SOURCE MATERIAL Start Marker

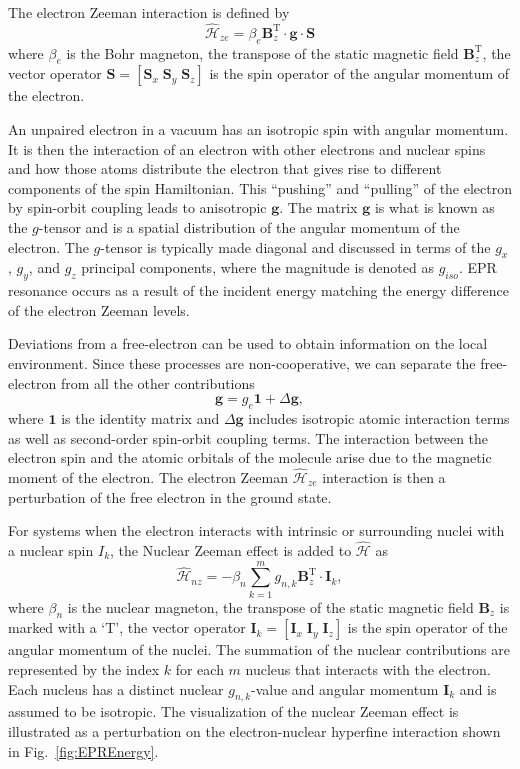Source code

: The electron Zeeman interaction is defined by
\begin{equation*}
    \hat{\mathcal{H}}_{ze} = \beta_e \mathbf{B}^\text{T}_z  \cdot \mathbf{g} \cdot \mathbf{S}
\end{equation*}
where $\beta_e$ is the Bohr magneton, the transpose of the static magnetic field $\mathbf{B}_z^{\text{T}}$, the vector operator $\mathbf{S} = [\mathbf{S}_x \; \mathbf{S}_y \; \mathbf{S}_z]$ is the spin operator of the angular momentum of the electron. 

An unpaired electron in a vacuum has an isotropic spin with angular momentum. It is then the interaction of an electron with other electrons and nuclear spins and how those atoms distribute the electron that gives rise to different components of the spin Hamiltonian.\cite{abragam2012electron,harriman1978theoretical} This ``pushing'' and ``pulling'' of the electron by spin-orbit coupling leads to anisotropic $\mathbf{g}$. The matrix $\mathbf{g}$ is what is known as the $g$-tensor and is a spatial distribution of the angular momentum of the electron. The $g$-tensor is typically made diagonal and discussed in terms of the $g_x$, $g_y$, and $g_z$ principal components, where the magnitude is denoted as $g_{iso}$. EPR resonance occurs as a result of the incident energy matching the energy difference of the electron Zeeman levels. 

Deviations from a free-electron can be used to obtain information on the local environment. Since these processes are non-cooperative, we can separate the free-electron from all the other contributions
\begin{equation*}
    \mathbf{g} = g_e \mathbf{1} + \Delta \mathbf{g},
\end{equation*}
where $\mathbf{1}$ is the identity matrix and $\Delta \mathbf{g}$ includes isotropic atomic interaction terms as well as second-order spin-orbit coupling terms. The interaction between the electron spin and the atomic orbitals of the molecule arise due to the magnetic moment of the electron. \cite{griffith1964theory} The electron Zeeman $\hat{\mathcal{H}}_{ze}$ interaction is then a perturbation of the free electron in the ground state. 

For systems when the electron interacts with intrinsic or surrounding nuclei with a nuclear spin $I_k$, the Nuclear Zeeman effect is added to $\hat{\mathcal{H}}$ as
\begin{equation*}
    \hat{\mathcal{H}}_{nz} = - \beta_n \sum_{k=1}^m g_{n,k} \mathbf{B}^\text{T}_z  \cdot \mathbf{I}_k,
\end{equation*}
where $\beta_n$ is the nuclear magneton, the transpose of the static magnetic field $\mathbf{B}_z$ is marked with a `T', the vector operator $\mathbf{I}_k = [\mathbf{I}_x \; \mathbf{I}_y \; \mathbf{I}_z]$ is the spin operator of the angular momentum of the nuclei. The summation of the nuclear contributions are represented by the index $k$ for each $m$ nucleus that interacts with the electron. Each nucleus has a distinct nuclear $g_{n,k}$-value and angular momentum $\mathbf{I}_k$ and is assumed to be isotropic. The visualization of the nuclear Zeeman effect is illustrated as a perturbation on the electron-nuclear hyperfine interaction shown in Fig.~\ref{fig:EPREnergy}.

SOURCE MATERIAL End Marker

In the data shown above, how many lines hold the string "text"? The answer is the number alone.

TASK SOLUTION → 3